The NGO Genderdoc-M reported multiple verbal and physical assaults against LGBTI individuals during the year, including 11 crimes motivated by anti-LGBTI prejudice, 19 cases of discrimination and incitement to discrimination, and 19 cases of hate speech. Genderdoc-M reported 13 cases of discrimination, hate speech, hate crime, infringement upon family rights, and freedom of assembly based on sexual orientation or gender identity were under examination at the ECHR, including two filed during the year.
Civil society organizations reported that, although transgender individuals were allowed to change their names (e.g., from a male to a female name) on legal identity documents, including passports, the government did not permit them to update gender markers to reflect their gender identity. Transgender individuals also experienced employment discrimination (see section 7.d.).
In May Genderdoc-M organized the 17th annual LGBTI festival, culminating in a solidarity (pride) march on May 19. Despite counterprotests organized by anti-LGBTI demonstrators and some religious groups, the event enjoyed a significant level of police protection, which prevented violence and allowed pride march participants to safely complete the route.
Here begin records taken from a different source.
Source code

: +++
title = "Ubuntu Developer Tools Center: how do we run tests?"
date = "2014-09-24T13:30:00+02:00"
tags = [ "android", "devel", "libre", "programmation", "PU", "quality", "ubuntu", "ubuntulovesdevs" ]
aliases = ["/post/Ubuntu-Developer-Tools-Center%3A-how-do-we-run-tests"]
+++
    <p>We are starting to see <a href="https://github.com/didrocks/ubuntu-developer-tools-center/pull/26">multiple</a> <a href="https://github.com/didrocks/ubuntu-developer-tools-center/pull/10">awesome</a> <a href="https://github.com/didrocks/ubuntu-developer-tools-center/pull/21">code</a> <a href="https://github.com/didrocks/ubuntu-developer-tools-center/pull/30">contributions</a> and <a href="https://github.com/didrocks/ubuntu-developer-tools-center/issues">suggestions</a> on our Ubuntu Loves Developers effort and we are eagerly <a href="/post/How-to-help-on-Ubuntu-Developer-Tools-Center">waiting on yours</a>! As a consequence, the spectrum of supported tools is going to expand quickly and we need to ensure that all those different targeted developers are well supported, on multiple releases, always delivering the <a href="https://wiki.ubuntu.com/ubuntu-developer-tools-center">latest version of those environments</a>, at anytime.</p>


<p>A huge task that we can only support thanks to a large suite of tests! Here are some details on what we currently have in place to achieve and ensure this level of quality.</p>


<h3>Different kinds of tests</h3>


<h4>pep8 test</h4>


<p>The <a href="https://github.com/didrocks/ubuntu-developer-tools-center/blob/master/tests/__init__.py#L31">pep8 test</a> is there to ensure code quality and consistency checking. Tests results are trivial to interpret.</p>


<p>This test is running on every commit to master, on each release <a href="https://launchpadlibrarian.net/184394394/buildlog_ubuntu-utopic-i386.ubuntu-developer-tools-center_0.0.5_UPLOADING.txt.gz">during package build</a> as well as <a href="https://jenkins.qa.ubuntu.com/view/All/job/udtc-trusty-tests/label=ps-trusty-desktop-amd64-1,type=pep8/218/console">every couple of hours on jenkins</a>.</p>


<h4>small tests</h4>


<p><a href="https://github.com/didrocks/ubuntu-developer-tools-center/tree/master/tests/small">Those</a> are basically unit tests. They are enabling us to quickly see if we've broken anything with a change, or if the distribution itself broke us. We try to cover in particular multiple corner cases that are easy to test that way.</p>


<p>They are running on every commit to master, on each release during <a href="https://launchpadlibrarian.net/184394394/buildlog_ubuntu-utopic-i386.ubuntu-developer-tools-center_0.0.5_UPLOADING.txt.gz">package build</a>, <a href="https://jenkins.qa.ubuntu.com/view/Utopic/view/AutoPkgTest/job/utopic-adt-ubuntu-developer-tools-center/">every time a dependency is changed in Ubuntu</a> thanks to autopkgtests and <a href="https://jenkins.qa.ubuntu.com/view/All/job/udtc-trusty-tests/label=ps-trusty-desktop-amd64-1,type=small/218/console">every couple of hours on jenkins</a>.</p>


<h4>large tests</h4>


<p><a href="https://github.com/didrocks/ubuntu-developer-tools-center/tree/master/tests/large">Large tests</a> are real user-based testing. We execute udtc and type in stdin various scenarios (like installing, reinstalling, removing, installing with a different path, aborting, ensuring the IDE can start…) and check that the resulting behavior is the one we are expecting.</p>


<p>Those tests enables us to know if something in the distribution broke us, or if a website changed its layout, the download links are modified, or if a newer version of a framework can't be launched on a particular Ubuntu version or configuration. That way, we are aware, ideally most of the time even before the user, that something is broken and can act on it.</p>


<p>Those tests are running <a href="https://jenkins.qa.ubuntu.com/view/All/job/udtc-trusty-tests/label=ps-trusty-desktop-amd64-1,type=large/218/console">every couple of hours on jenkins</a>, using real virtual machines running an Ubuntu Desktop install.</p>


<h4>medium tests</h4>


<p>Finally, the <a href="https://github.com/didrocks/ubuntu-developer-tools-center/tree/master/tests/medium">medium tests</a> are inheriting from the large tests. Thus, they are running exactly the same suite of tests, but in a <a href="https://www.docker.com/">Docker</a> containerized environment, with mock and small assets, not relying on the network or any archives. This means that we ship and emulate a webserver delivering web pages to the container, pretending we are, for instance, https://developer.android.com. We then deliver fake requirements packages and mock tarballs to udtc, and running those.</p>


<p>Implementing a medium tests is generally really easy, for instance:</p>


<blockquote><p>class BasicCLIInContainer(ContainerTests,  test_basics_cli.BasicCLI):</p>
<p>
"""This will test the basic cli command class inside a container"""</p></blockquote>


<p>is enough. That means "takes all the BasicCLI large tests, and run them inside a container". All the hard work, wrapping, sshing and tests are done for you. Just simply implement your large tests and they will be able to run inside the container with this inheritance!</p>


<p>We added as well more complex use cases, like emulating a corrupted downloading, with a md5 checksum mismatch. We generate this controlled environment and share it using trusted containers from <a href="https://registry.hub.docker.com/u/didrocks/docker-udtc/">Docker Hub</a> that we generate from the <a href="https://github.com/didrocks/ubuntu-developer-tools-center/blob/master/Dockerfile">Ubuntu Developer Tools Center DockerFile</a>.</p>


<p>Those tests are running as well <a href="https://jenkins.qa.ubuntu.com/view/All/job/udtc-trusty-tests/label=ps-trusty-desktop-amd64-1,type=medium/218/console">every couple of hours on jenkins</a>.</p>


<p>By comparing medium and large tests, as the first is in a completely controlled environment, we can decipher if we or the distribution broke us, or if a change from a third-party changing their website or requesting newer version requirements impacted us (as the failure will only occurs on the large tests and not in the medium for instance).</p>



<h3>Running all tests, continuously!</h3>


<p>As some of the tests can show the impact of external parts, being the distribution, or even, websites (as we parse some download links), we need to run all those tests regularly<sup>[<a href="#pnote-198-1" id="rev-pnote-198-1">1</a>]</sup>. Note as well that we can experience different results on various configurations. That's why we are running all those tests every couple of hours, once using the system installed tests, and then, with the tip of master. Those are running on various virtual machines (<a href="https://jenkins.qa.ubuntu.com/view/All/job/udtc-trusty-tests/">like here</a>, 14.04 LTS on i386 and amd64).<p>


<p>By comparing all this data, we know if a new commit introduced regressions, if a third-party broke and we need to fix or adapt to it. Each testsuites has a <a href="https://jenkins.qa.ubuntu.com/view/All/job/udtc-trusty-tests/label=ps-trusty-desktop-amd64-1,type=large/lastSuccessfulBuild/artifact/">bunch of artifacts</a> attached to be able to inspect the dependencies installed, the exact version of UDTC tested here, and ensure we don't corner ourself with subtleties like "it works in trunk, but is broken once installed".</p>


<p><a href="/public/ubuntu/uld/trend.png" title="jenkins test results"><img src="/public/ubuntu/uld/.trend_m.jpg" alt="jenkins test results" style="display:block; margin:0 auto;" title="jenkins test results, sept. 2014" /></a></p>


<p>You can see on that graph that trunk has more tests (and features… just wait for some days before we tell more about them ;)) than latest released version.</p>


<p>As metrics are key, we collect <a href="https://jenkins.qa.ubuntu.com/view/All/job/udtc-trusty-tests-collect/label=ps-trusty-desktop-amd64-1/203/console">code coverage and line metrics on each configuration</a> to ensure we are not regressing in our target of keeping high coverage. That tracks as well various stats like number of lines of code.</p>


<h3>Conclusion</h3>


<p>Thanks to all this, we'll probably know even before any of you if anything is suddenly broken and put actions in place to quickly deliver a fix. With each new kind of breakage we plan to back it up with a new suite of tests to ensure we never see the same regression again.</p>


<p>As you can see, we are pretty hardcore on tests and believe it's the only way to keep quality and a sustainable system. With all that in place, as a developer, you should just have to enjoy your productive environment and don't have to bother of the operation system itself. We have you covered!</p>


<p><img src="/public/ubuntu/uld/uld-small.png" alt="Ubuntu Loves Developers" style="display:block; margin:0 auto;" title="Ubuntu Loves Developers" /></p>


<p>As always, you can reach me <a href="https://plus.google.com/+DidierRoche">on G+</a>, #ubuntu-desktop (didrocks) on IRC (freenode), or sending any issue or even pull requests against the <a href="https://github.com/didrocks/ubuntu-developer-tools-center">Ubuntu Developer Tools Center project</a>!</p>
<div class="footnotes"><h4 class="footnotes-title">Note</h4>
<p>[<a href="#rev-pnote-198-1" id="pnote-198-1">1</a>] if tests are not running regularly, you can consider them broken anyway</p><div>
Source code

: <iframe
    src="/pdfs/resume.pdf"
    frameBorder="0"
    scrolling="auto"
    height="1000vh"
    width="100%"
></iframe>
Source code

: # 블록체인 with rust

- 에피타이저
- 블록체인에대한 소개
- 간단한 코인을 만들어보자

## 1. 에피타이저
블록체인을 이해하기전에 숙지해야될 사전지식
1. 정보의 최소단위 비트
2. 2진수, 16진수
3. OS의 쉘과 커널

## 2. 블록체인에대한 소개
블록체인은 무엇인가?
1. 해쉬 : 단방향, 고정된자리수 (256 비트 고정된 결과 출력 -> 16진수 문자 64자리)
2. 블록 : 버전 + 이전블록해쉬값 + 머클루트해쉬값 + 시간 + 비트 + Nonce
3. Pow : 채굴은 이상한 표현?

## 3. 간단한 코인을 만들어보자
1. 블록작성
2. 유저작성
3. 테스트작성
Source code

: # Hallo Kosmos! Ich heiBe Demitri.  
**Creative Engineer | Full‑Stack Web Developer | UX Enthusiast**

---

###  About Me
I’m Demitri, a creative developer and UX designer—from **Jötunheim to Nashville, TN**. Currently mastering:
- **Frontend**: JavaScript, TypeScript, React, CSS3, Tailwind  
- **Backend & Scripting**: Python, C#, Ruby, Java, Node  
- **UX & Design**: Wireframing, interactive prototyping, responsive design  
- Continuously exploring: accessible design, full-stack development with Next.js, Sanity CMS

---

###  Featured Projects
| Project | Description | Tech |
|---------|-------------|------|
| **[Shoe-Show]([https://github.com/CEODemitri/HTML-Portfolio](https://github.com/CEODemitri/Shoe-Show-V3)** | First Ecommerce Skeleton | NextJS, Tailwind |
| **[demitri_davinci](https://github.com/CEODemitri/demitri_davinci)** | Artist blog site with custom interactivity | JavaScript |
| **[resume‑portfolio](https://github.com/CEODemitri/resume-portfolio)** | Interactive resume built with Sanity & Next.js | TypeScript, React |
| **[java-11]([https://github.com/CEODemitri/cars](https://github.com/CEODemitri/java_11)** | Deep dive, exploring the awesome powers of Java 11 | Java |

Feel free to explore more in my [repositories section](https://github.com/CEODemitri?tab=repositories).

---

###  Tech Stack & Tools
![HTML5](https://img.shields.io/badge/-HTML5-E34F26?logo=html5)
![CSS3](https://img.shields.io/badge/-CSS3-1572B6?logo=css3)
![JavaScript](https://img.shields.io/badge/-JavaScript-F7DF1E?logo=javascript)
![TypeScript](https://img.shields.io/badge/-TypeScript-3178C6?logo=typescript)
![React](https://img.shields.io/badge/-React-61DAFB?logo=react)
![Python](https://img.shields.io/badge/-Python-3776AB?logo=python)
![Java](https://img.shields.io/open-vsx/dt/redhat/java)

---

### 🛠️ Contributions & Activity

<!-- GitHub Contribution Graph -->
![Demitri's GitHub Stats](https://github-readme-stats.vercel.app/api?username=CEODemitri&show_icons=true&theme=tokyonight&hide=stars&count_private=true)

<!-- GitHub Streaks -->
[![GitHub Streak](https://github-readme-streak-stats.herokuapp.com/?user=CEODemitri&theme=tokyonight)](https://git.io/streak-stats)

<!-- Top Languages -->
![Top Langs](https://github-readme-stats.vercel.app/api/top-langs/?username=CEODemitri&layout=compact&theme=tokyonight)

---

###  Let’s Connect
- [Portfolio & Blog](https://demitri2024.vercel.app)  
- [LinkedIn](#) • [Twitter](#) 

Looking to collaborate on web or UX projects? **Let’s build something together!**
In Transnistria, consensual same-sex sexual activity is illegal, and LGBTI persons were subjected to official as well as societal discrimination.
HIV and AIDS Social Stigma
Persons living with HIV continued to face societal and official discrimination. A 2015 study on equality perceptions and attitudes by the Council to Prevent and Combat Discrimination and Ensure Equality and the Office of the UN High Commissioner for Human Rights reported that persons living with HIV/AIDS represented the second most stigmatized group in the country after LGBTI persons. According to the study, persons with HIV were mostly perceived negatively, labeled as “leading a disordered sexual life” and frequently associated with drug users.
The law prohibits hospitals and other health institutions from denying admission or access to health-care services or requesting additional fees from persons with HIV or suspected of being HIV-positive. Prison inmates with HIV/AIDS faced high levels of discrimination by both prison staff and other inmates.
Hospitals disclosed HIV status without consent to persons not entitled to have such information.